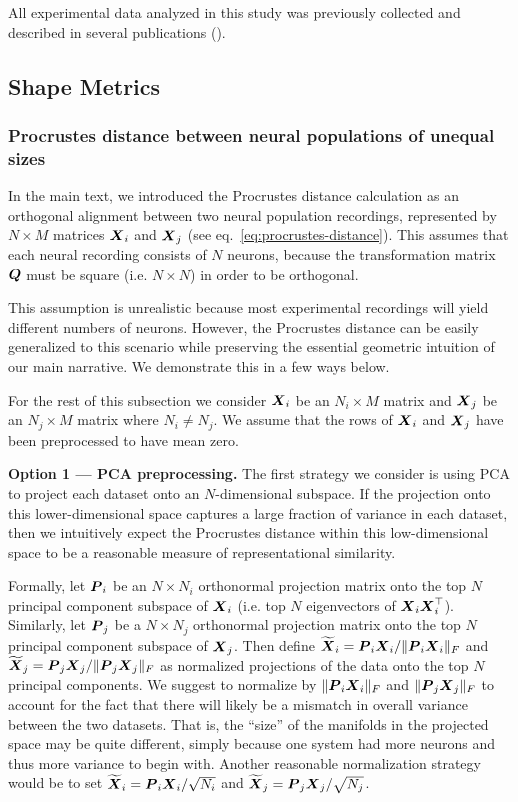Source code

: 
All experimental data analyzed in this study was previously collected and described in several publications (\cite{duszkiewicz,Siegle2021-hs, Siegel2015-cz, iblreproducibility}).

\subsection{Shape Metrics}

\subsubsection{Procrustes distance between neural populations of unequal sizes}

In the main text, we introduced the Procrustes distance calculation as an orthogonal alignment between two neural population recordings, represented by $N \times M$ matrices $\mbX_i$ and $\mbX_j$ (see eq.~\ref{eq:procrustes-distance}).
This assumes that each neural recording consists of $N$ neurons, because the transformation matrix $\mbQ$ must be square (i.e. $N \times N$) in order to be orthogonal.

This assumption is unrealistic because most experimental recordings will yield different numbers of neurons.
However, the Procrustes distance can be easily generalized to this scenario while preserving the essential geometric intuition of our main narrative.
We demonstrate this in a few ways below.

For the rest of this subsection we consider $\mbX_i$ be an $N_i \times M$ matrix and $\mbX_j$ be an $N_j \times M$ matrix where $N_i \neq N_j$.
We assume that the rows of $\mbX_i$ and $\mbX_j$ have been preprocessed to have mean zero.

\textbf{Option 1 --- PCA preprocessing.}
The first strategy we consider is using PCA to project each dataset onto an $N$-dimensional subspace.
If the projection onto this lower-dimensional space captures a large fraction of variance in each dataset, then we intuitively expect the Procrustes distance within this low-dimensional space to be a reasonable measure of representational similarity.

Formally, let $\mbP_i$ be an $N \times N_i$ orthonormal projection matrix onto the top $N$ principal component subspace of $\mbX_i$ (i.e. top $N$ eigenvectors of $\mbX_i \mbX_i^\top$).
Similarly, let $\mbP_j$ be a $N \times N_j$ orthonormal projection matrix onto the top $N$ principal component subspace of $\mbX_j$.
Then define $\widetilde{\mbX}_i = \mbP_i \mbX_i / \Vert \mbP_i \mbX_i \Vert_F$ and $\widetilde{\mbX}_j = \mbP_j \mbX_j / \Vert \mbP_j \mbX_j \Vert_F$ as normalized projections of the data onto the top $N$ principal components.
We suggest to normalize by $\Vert \mbP_i \mbX_i \Vert_F$ and $\Vert \mbP_j \mbX_j \Vert_F$ to account for the fact that there will likely be a mismatch in overall variance between the two datasets.
That is, the ``size'' of the manifolds in the projected space may be quite different, simply because one system had more neurons and thus more variance to begin with.
Another reasonable normalization strategy would be to set $\widetilde{\mbX}_i = \mbP_i \mbX_i / \sqrt{N_i}$ and $\widetilde{\mbX}_j = \mbP_j \mbX_j / \sqrt{N_j}$.


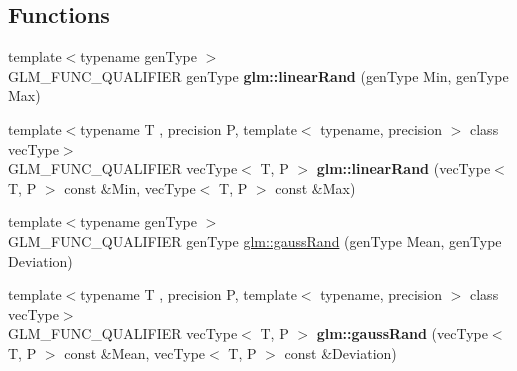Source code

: \subsection*{Functions}
\begin{DoxyCompactItemize}
\item 
\hypertarget{namespaceglm_ad60fbcaa8da896b6f2cdd0aa302b96a4}{{\footnotesize template$<$typename gen\-Type $>$ }\\G\-L\-M\-\_\-\-F\-U\-N\-C\-\_\-\-Q\-U\-A\-L\-I\-F\-I\-E\-R gen\-Type {\bfseries glm\-::linear\-Rand} (gen\-Type Min, gen\-Type Max)}\label{namespaceglm_ad60fbcaa8da896b6f2cdd0aa302b96a4}

\item 
\hypertarget{group__gtc__random_gaba9cec867916d894d794a32897b7fdfd}{{\footnotesize template$<$typename T , precision P, template$<$ typename, precision $>$ class vec\-Type$>$ }\\G\-L\-M\-\_\-\-F\-U\-N\-C\-\_\-\-Q\-U\-A\-L\-I\-F\-I\-E\-R vec\-Type$<$ T, P $>$ {\bfseries glm\-::linear\-Rand} (vec\-Type$<$ T, P $>$ const \&Min, vec\-Type$<$ T, P $>$ const \&Max)}\label{group__gtc__random_gaba9cec867916d894d794a32897b7fdfd}

\item 
{\footnotesize template$<$typename gen\-Type $>$ }\\G\-L\-M\-\_\-\-F\-U\-N\-C\-\_\-\-Q\-U\-A\-L\-I\-F\-I\-E\-R gen\-Type \hyperlink{group__gtc__random_ga5193a83e49e4fdc5652c084711083574}{glm\-::gauss\-Rand} (gen\-Type Mean, gen\-Type Deviation)
\item 
\hypertarget{namespaceglm_adc010d4dd74cff264ee912f72de1adb9}{{\footnotesize template$<$typename T , precision P, template$<$ typename, precision $>$ class vec\-Type$>$ }\\G\-L\-M\-\_\-\-F\-U\-N\-C\-\_\-\-Q\-U\-A\-L\-I\-F\-I\-E\-R vec\-Type$<$ T, P $>$ {\bfseries glm\-::gauss\-Rand} (vec\-Type$<$ T, P $>$ const \&Mean, vec\-Type$<$ T, P $>$ const \&Deviation)}\label{namespaceglm_adc010d4dd74cff264ee912f72de1adb9}


\end{DoxyCompactItemize}
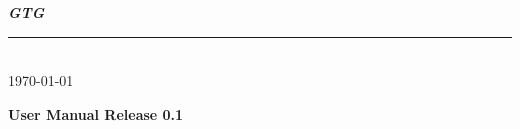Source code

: \documentclass{article}
\begin{document}
\noindent
{\Huge\bfseries \textit{GTG} }\\
\rule[1ex]{\textwidth}{1pt}\\[1ex]
\textsf{\Large {} \today}\\




\begin{center}
{

\Huge\bfseries\center User Manual
\medskip
\Large\bfseries\center Release 0.1
}



\end{center}

\tableofcontents

\newcommand\ViTE{\emph{ViTE}}
\newcommand\eztrace{\emph{EzTrace}}
\newcommand\GTG{\emph{GTG}}
\newcommand\paje{\emph{Paje}}
\newcommand\OTF{\emph{OTF}}
\newcommand\TAU{\emph{TAU}}






\end{document}
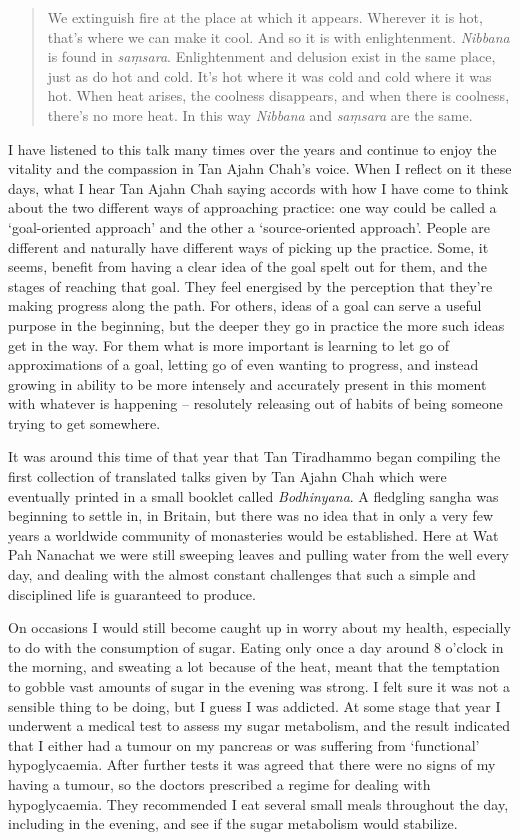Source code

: \begin{quotation}
We extinguish fire at the place at which it appears. Wherever it is hot,
that's where we can make it cool. And so it is with enlightenment.
\emph{Nibbana} is found in \emph{saṃsara}. Enlightenment and delusion
exist in the same place, just as do hot and cold. It's hot where it was
cold and cold where it was hot. When heat arises, the coolness
disappears, and when there is coolness, there's no more heat. In this
way \emph{Nibbana} and \emph{saṃsara} are the same.
\end{quotation}

I have listened to this talk many times over the years and continue to
enjoy the vitality and the compassion in Tan Ajahn Chah's voice. When I
reflect on it these days, what I hear Tan Ajahn Chah saying accords with
how I have come to think about the two different ways of approaching
practice: one way could be called a `goal-oriented approach' and the
other a `source-oriented approach'. People are different and naturally
have different ways of picking up the practice. Some, it seems, benefit
from having a clear idea of the goal spelt out for them, and the stages
of reaching that goal. They feel energised by the perception that
they're making progress along the path. For others, ideas of a goal can
serve a useful purpose in the beginning, but the deeper they go in
practice the more such ideas get in the way. For them what is more
important is learning to let go of approximations of a goal, letting go of
even wanting to progress, and instead growing in ability to be more
intensely and accurately present in this moment with whatever is happening -- resolutely releasing out of habits of being someone trying to get somewhere.

It was around this time of that year that Tan Tiradhammo began compiling
the first collection of translated talks given by Tan Ajahn Chah which
were eventually printed in a small booklet called \emph{Bodhinyana}. A
fledgling sangha was beginning to settle in, in Britain, but there was
no idea that in only a very few years a worldwide community of
monasteries\cite{forestsangha} would be established. Here
at Wat Pah Nanachat we were still sweeping leaves and pulling water from
the well every day, and dealing with the almost constant challenges that
such a simple and disciplined life is guaranteed to produce.

On occasions I would still become caught up in worry about my health,
especially to do with the consumption of sugar. Eating only once a day
around 8 o'clock in the morning, and sweating a lot because of the heat,
meant that the temptation to gobble vast amounts of sugar in the evening
was strong. I felt sure it was not a sensible thing to be doing, but I
guess I was addicted. At some stage that year I underwent a medical test
to assess my sugar metabolism, and the result indicated that I either
had a tumour on my pancreas or was suffering from `functional'
hypoglycaemia. After further tests it was agreed that there were no
signs of my having a tumour, so the doctors prescribed a regime for
dealing with hypoglycaemia. They recommended I eat several small meals
throughout the day, including in the evening, and see if the sugar
metabolism would stabilize.

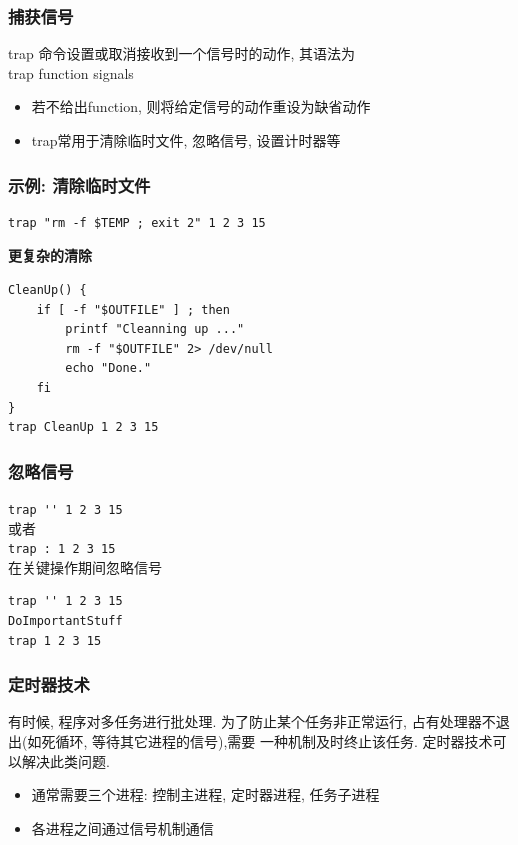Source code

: \documentclass[compress]{beamer}
\begin{document}
\begin{frame}
  \frametitle{捕获信号}

\alert{trap} 命令设置或取消接收到一个信号时的动作, 其语法为\\
trap function signals

\begin{itemize}
\item 若不给出function, 则将给定信号的动作重设为缺省动作
\item \alert{trap}常用于清除临时文件, 忽略信号, 设置计时器等
\end{itemize}
\end{frame}

\begin{frame}[fragile]
\frametitle{示例: 清除临时文件}

\begin{lstlisting}
trap "rm -f $TEMP ; exit 2" 1 2 3 15
\end{lstlisting}
\pause 
\textbf{更复杂的清除} \\
\begin{lstlisting}
CleanUp() {
    if [ -f "$OUTFILE" ] ; then
        printf "Cleanning up ..."
        rm -f "$OUTFILE" 2> /dev/null
        echo "Done."
    fi
}
trap CleanUp 1 2 3 15
\end{lstlisting}
\end{frame}

\begin{frame}[fragile]
\frametitle{忽略信号}

\noindent \verb~trap '' 1 2 3 15~ \\
\pause
\noindent 或者 \\
\noindent \verb~trap : 1 2 3 15~ \\
\pause
\noindent 在关键操作期间忽略信号 \\

\begin{lstlisting}
trap '' 1 2 3 15
DoImportantStuff
trap 1 2 3 15
\end{lstlisting}
\end{frame}

\begin{frame}
\frametitle{定时器技术}
有时候, 程序对多任务进行批处理. 为了防止某个任务非正常运行, 占有处理器不退出(如死循环, 等待其它进程的信号),需要
一种机制及时终止该任务. 定时器技术可以解决此类问题.
\begin{itemize}
\item 通常需要三个进程: 控制主进程, 定时器进程, 任务子进程
\item 各进程之间通过信号机制通信
\end{itemize}
\end{frame}
\end{document}
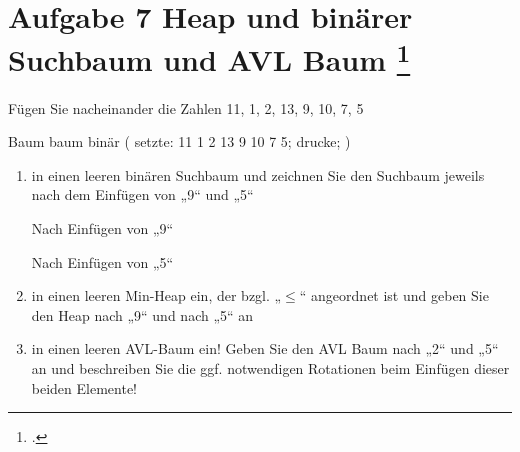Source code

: \documentclass{lehramt-informatik-aufgabe}
\begin{document}
\section{Aufgabe 7 Heap und binärer Suchbaum und AVL Baum
\footcite{46115:2014:03}}

Fügen Sie nacheinander die Zahlen 11, 1, 2, 13, 9, 10, 7, 5

\begin{liProjektSprache}{Baum}
baum binär (
  setzte: 11 1 2 13 9 10 7 5;
  drucke;
)
\end{liProjektSprache}

\begin{enumerate}


\item in einen leeren binären Suchbaum und zeichnen Sie den Suchbaum
jeweils nach dem Einfügen von „9“ und „5“

\begin{liDiagramm}{Nach Einfügen von „9“}
\end{liDiagramm}

\begin{liDiagramm}{Nach Einfügen von „5“}
\end{liDiagramm}


\item in einen leeren Min-Heap ein, der bzgl. „$\leq$“ angeordnet ist und
geben Sie den Heap nach „9“ und nach „5“ an


\item in einen leeren AVL-Baum ein! Geben Sie den AVL Baum nach „2“ und
„5“ an und beschreiben Sie die ggf. notwendigen Rotationen beim Einfügen
dieser beiden Elemente!
\end{enumerate}
\end{document}
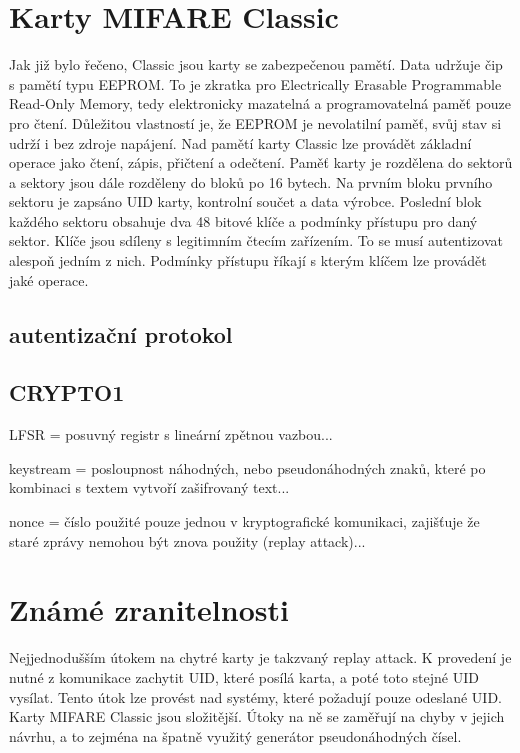 \section{Karty MIFARE Classic}
Jak již bylo řečeno, Classic jsou karty se zabezpečenou pamětí. Data udržuje čip s pamětí typu EEPROM. To je zkratka pro Electrically Erasable Programmable {Read-Only} Memory, tedy elektronicky mazatelná a programovatelná paměť pouze pro čtení. Důležitou vlastností je, že EEPROM je nevolatilní paměť, svůj stav si udrží i bez zdroje napájení\cite{Smart_card_handbook}. Nad pamětí karty Classic lze provádět základní operace jako čtení, zápis, přičtení a odečtení. Paměť karty je rozdělena do sektorů a sektory jsou dále rozděleny do bloků po 16 bytech. Na prvním bloku prvního sektoru je zapsáno UID karty, kontrolní součet a data výrobce. Poslední blok každého sektoru obsahuje dva 48 bitové klíče a podmínky přístupu pro daný sektor. Klíče jsou sdíleny s legitimním čtecím zařízením. To se musí autentizovat alespoň jedním z nich. Podmínky přístupu říkají s kterým klíčem lze provádět jaké operace\cite{Dismantling_Mifare_Classic}\cite{Mifare_Classic_story}.
\par
\subsection{autentizační protokol}

\subsection{CRYPTO1}
LFSR = posuvný registr s lineární zpětnou vazbou...

keystream = posloupnost náhodných, nebo pseudonáhodných znaků, které po kombinaci s textem vytvoří zašifrovaný text...

nonce = číslo použité pouze jednou v kryptografické komunikaci, zajišťuje že staré zprávy nemohou být znova použity (replay attack)...

\section{Známé zranitelnosti}
Nejjednodušším útokem na chytré karty je takzvaný replay attack. K provedení je nutné z komunikace zachytit UID, které posílá karta, a poté toto stejné UID vysílat. Tento útok lze provést nad systémy, které požadují pouze odeslané UID. Karty MIFARE Classic jsou složitější. Útoky na ně se zaměřují na chyby v jejich návrhu, a to zejména na špatně využitý generátor pseudonáhodných čísel\cite{Mifare_Classic_story}. 
\par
== == ==
Problem description
Starting at the first line of the entries, restate word for word everything through the line that holds "In the main", both ends included, but omit any pictures.

Written answer
Source code

: 
All experimental data analyzed in this study was previously collected and described in several publications (\cite{duszkiewicz,Siegle2021-hs, Siegel2015-cz, iblreproducibility}).

\subsection{Shape Metrics}

\subsubsection{Procrustes distance between neural populations of unequal sizes}

In the main text, we introduced the Procrustes distance calculation as an orthogonal alignment between two neural population recordings, represented by $N \times M$ matrices $\mbX_i$ and $\mbX_j$ (see eq.~\ref{eq:procrustes-distance}).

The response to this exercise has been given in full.